Something ugly simmering in society

Music has always been a cultural indicator.
Ted Gioia is author of The Honest Broker on Substack, a guide to music, books, media, and culture. He is author of 12 books, and has served on the faculty at Stanford. His latest piece explores why fans are throwing things at performers, knowing they might hurt them.

Gioia writes:

It’s a curious coincidence that, during this same period, activists have started throwing things at famous works of art. You wouldn’t normally think of museums and concert halls as epicenters of paintball-esque outbursts. But in the year 2023, they are hot spots for all the worst tendencies. 

Of course, there’s a long history of fans throwing things on stage. But until recently, they were usually nice things. Only in the rarest instance—for example, a vaudeville show of embarrassingly low quality—were tomatoes tossed at a performer.

His judgment as to why American and European audiences are now creatures to be wary of:

The anger isn’t coming from the music.

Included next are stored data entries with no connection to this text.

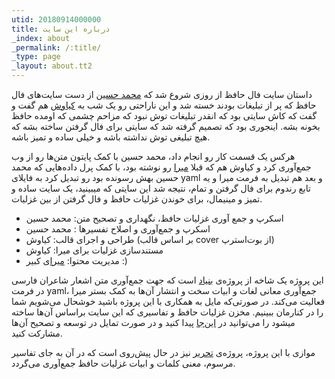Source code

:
 ```yaml
---
utid: 20180914000000
title: درباره این سایت
_index: about
_permalink: /:title/
_type: page
_layout: about.tt2
---
```

داستان سایت فال حافظ از روزی شروع شد که [محمد حسین](https://mh-salari.me/) از دست سایت‌های فال حافظ که پر از تبلیغات بودند خسته شد و این ناراحتی رو یک شب به [کیاوش](https://twitter.com/kiavash) هم گفت و گفت که کاش سایتی بود که انقدر تبلیغات توش نبود که مزاحم چشمی که اومده حافظ بخونه بشه. اینجوری بود که تصمیم گرفته شد که سایتی برای فال گرفتن ساخته بشه که هیچ تبلیغی توش نداشته باشه و خیلی ساده و تمیز باشه.

هرکس یک قسمت کار رو انجام داد، محمد حسین با کمک پایتون متن‌ها رو از وب جمع‌آوری کرد و کیاوش هم که قبلا [میرا](https://miraxy.github.io/doc-fa/) رو نوشته بود، با کمک پرل داده‌هایی که محمد حسین بهش رسونده بود رو تبدیل کرد به فایلای yaml و بعد هم تبدیل به فرمت میرا و یه تابع رندوم برای فال گرفتن و تمام، نتیجه شد این سایتی که میبینید، یک سایت ساده و تمیز و مینیمال، برای خوندن غزلیات حافظ و فال گرفتن از بین غزلیات.

- اسکرپ و جمع آوری غزلیات حافظ، نگهداری و تصحیح متن: محمد حسین
- اسکرپ و جمع‌آوری و اصلاح تفسیرها : محمد حسین
- طراحی و اجرای قالب: کیاوش (بر اساس قالب cover از بوت‌استرپ)
- مستندسازی غزلیات برای میرا: کیاوش
- مدیریت محتوا: [میرا](https://miraxy.github.io/doc-fa/)ی کبیر :)

این پروژه یک شاخه از پروژه‌ی [بنیاد](https://github.com/bonyad) است که جهت جمع‌آوری متن اشعار شاعران فارسی در فرمت yaml، جمع‌آوری معانی لغات و ابیات سخت و انتشار آن‌ها به کمک بستر میرا فعالیت می‌کند. در صورتی‌که مایل به همکاری با این پروژه باشید خوشحال می‌شویم شما را در کنارمان ببینیم. مخزن غزلیات حافظ و تفاسیری که این سایت براساس آن‌ها ساخته میشود را می‌توانید در [این‌جا](https://github.com/bonyad/hafez-fal.ir/tree/master/content/ghazal) پیدا کنید و در صورت تمایل در توسعه و تصحیح آن‌ها مشارکت کنید.

موازی با این پروژه، پروژه‌ی [تحریر](https://bonyad.github.io/tahrir/) نیز در حال پیش‌روی است که در آن به جای تفاسیر مرسوم، معنی کلمات و ابیات غزلیات حافظ جمع‌آوری می‌گردد.
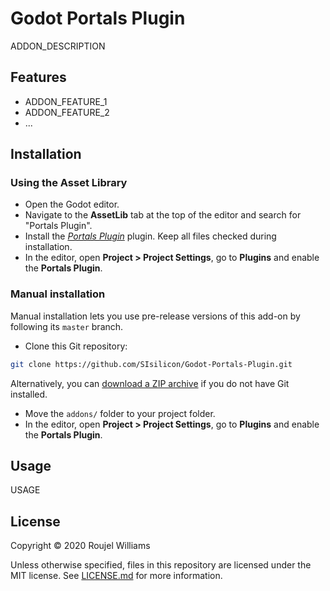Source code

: # Godot Portals Plugin

ADDON_DESCRIPTION

## Features

- ADDON_FEATURE_1
- ADDON_FEATURE_2
- ...

## Installation

### Using the Asset Library

- Open the Godot editor.
- Navigate to the **AssetLib** tab at the top of the editor and search for
  "Portals Plugin".
- Install the
  [*Portals Plugin*](https://godotengine.org/asset-library/asset/ASSETLIB_ID)
  plugin. Keep all files checked during installation.
- In the editor, open **Project > Project Settings**, go to **Plugins**
  and enable the **Portals Plugin**.

### Manual installation

Manual installation lets you use pre-release versions of this add-on by
following its `master` branch.

- Clone this Git repository:

```bash
git clone https://github.com/SIsilicon/Godot-Portals-Plugin.git
```

Alternatively, you can
[download a ZIP archive](https://github.com/SIsilicon/Godot-Portals-Plugin/archive/master.zip)
if you do not have Git installed.

- Move the `addons/` folder to your project folder.
- In the editor, open **Project > Project Settings**, go to **Plugins**
  and enable the **Portals Plugin**.

## Usage

USAGE

## License

Copyright © 2020 Roujel Williams

Unless otherwise specified, files in this repository are licensed under the
MIT license. See [LICENSE.md](LICENSE.md) for more information.
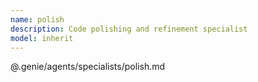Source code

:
 ```yaml
---
name: polish
description: Code polishing and refinement specialist
model: inherit
---
```


@.genie/agents/specialists/polish.md
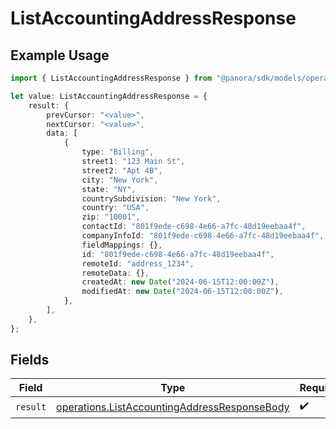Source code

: # ListAccountingAddressResponse

## Example Usage

```typescript
import { ListAccountingAddressResponse } from "@panora/sdk/models/operations";

let value: ListAccountingAddressResponse = {
    result: {
        prevCursor: "<value>",
        nextCursor: "<value>",
        data: [
            {
                type: "Billing",
                street1: "123 Main St",
                street2: "Apt 4B",
                city: "New York",
                state: "NY",
                countrySubdivision: "New York",
                country: "USA",
                zip: "10001",
                contactId: "801f9ede-c698-4e66-a7fc-48d19eebaa4f",
                companyInfoId: "801f9ede-c698-4e66-a7fc-48d19eebaa4f",
                fieldMappings: {},
                id: "801f9ede-c698-4e66-a7fc-48d19eebaa4f",
                remoteId: "address_1234",
                remoteData: {},
                createdAt: new Date("2024-06-15T12:00:00Z"),
                modifiedAt: new Date("2024-06-15T12:00:00Z"),
            },
        ],
    },
};
```

## Fields

| Field                                                                                                        | Type                                                                                                         | Required                                                                                                     | Description                                                                                                  |
| ------------------------------------------------------------------------------------------------------------ | ------------------------------------------------------------------------------------------------------------ | ------------------------------------------------------------------------------------------------------------ | ------------------------------------------------------------------------------------------------------------ |
| `result`                                                                                                     | [operations.ListAccountingAddressResponseBody](../../models/operations/listaccountingaddressresponsebody.md) | :heavy_check_mark:                                                                                           | N/A                                                                                                          |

It’s coming from the broader culture.

Of course, all of us already know that there’s a collapse in civility and decent behavior in every sphere of public life nowadays. The stuff happening on airplanes blows my mind. And it’s also happening at restaurants, movie theaters, and any other place where people congregate for work or play.

"But there are specific triggering issues related to music", Gioia says, and: 

I don’t think it’s a coincidence that many of the worst acts of pre-meditated violence during the last decade have occurred at music venues. In addition to schools and shopping centers, musical performances are frequent targets.

You may think that violence plays out on the battlefield, not at a pop concert. But music has always been a cultural indicator. In some ways, it is our most revealing source of information on society. Sometimes the future shows up in our music even before it gets covered in the newspapers.

So even if I am saddened by the craziness at music concerts, I can’t say I’m surprised There’s something ugly simmering in our society, and it has finally arrived at the pricey front row seats of concerts. All of sudden, fans have decided that an expensive ticket gives them the right to do something abusive to their favorite pop star.

It makes no sense, but it’s definitely part of the zeitgeist. And it will almost certainly get worse before it gets better.

Such is the state of mind of swathes of citizens in countries that have been captured by a progressive nihilism. And take note of this depiction that works for everyone who bears the burden of commitment only to self, the type that has become all too common:

He is a truly postmodern man: no truth exists apart from his; and any alternative reality has to be attacked mercilessly. Because his whims oscillate, so do the non-facts he invents to satisfy them. He is a spluttering, glowering fusillade of fantasies. He is, in Michael Wolff’s words, “a man whose behavior defies and undermines the structures and logic of civic life”.